RECORDS SUPPLIED:
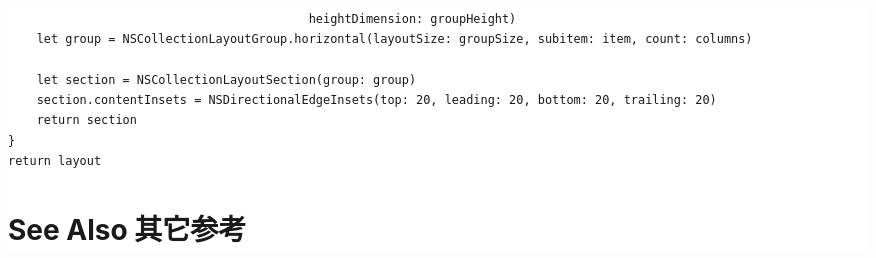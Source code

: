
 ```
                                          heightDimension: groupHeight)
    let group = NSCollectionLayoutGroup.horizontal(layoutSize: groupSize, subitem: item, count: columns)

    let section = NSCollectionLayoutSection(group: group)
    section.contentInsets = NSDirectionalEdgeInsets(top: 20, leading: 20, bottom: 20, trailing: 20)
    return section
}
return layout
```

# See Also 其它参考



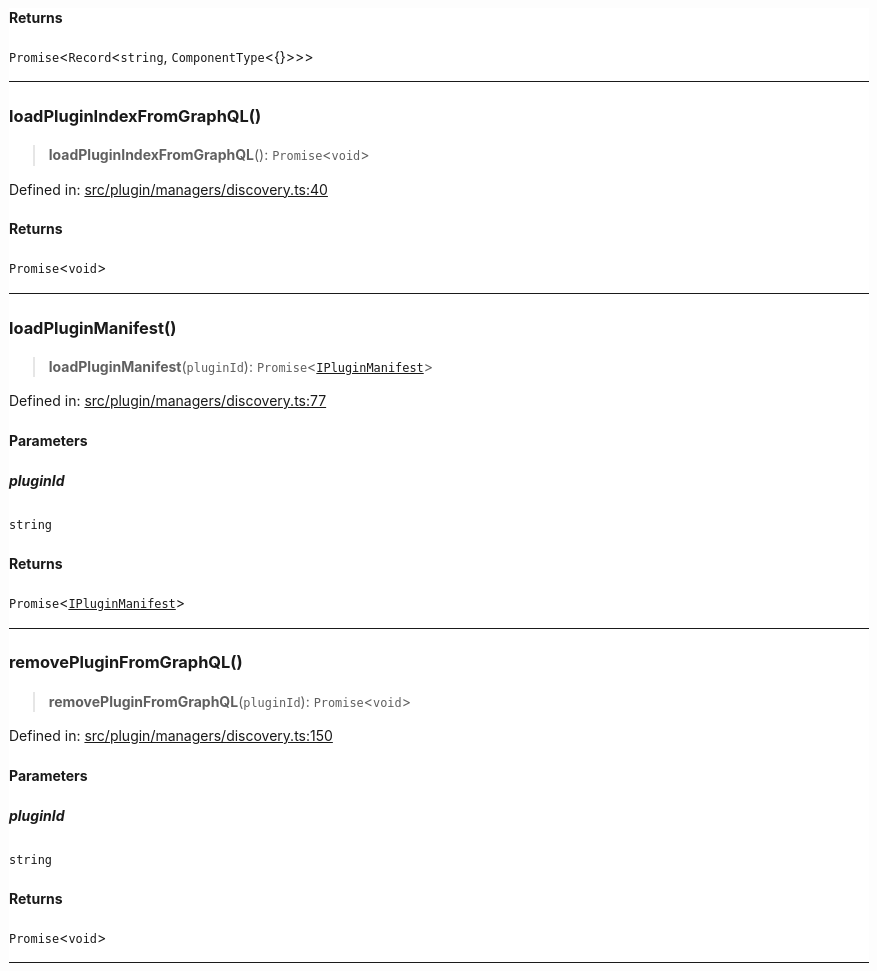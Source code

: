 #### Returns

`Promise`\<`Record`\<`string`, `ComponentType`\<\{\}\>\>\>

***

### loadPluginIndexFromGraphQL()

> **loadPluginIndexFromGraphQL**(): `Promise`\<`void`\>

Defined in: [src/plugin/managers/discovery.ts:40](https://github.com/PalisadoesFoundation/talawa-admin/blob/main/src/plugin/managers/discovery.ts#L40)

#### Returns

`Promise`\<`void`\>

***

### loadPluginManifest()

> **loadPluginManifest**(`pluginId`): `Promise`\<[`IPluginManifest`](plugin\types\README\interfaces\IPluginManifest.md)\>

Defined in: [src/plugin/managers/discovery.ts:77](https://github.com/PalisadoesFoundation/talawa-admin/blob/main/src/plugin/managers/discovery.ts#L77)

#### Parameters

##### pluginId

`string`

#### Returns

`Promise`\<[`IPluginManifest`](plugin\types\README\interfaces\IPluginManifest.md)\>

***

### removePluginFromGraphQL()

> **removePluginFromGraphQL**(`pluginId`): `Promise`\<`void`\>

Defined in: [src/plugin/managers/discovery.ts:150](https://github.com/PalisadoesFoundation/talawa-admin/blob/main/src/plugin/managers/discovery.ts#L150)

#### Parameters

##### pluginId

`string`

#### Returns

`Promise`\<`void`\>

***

---

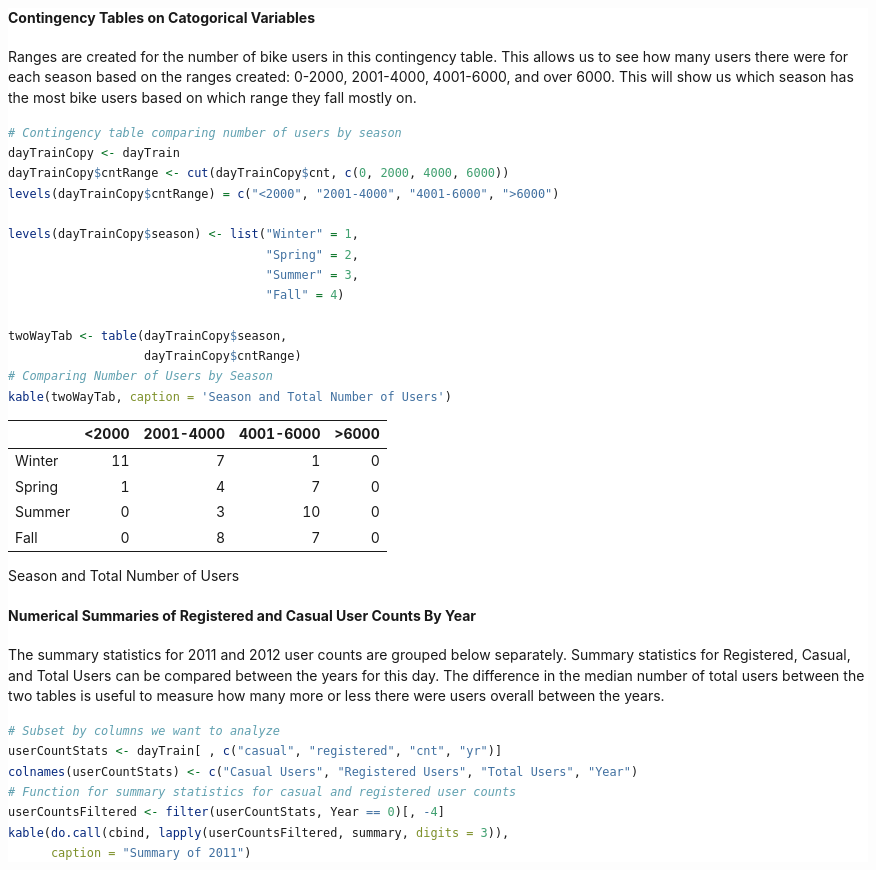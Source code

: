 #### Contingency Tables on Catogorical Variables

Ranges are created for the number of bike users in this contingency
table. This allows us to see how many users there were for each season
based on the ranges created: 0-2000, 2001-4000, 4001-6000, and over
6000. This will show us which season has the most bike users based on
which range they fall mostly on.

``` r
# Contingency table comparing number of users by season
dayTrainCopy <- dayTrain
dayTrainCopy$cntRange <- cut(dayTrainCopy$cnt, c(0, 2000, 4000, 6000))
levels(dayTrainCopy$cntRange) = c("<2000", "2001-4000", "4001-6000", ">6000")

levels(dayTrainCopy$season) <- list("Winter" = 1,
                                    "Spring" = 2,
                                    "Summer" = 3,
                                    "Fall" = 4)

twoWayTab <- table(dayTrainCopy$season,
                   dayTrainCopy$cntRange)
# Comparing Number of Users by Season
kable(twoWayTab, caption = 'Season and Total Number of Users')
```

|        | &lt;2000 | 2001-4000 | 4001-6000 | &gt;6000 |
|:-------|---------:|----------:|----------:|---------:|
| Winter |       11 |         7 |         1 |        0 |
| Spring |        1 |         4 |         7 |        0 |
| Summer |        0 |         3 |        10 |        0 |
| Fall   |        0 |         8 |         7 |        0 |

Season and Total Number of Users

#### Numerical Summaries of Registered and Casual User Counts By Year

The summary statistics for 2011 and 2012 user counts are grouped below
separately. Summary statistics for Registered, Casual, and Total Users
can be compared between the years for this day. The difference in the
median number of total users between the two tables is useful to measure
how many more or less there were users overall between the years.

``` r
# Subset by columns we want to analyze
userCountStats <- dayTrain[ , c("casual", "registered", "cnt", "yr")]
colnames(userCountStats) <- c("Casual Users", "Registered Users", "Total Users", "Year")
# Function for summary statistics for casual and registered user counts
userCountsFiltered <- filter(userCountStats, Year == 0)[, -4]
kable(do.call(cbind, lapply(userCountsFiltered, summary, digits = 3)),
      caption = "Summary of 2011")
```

EXERCISE PROMPT:
From the entries, report each line that includes the word "years".

EXPECTED ANSWER:
can be compared between the years for this day. The difference in the
how many more or less there were users overall between the years.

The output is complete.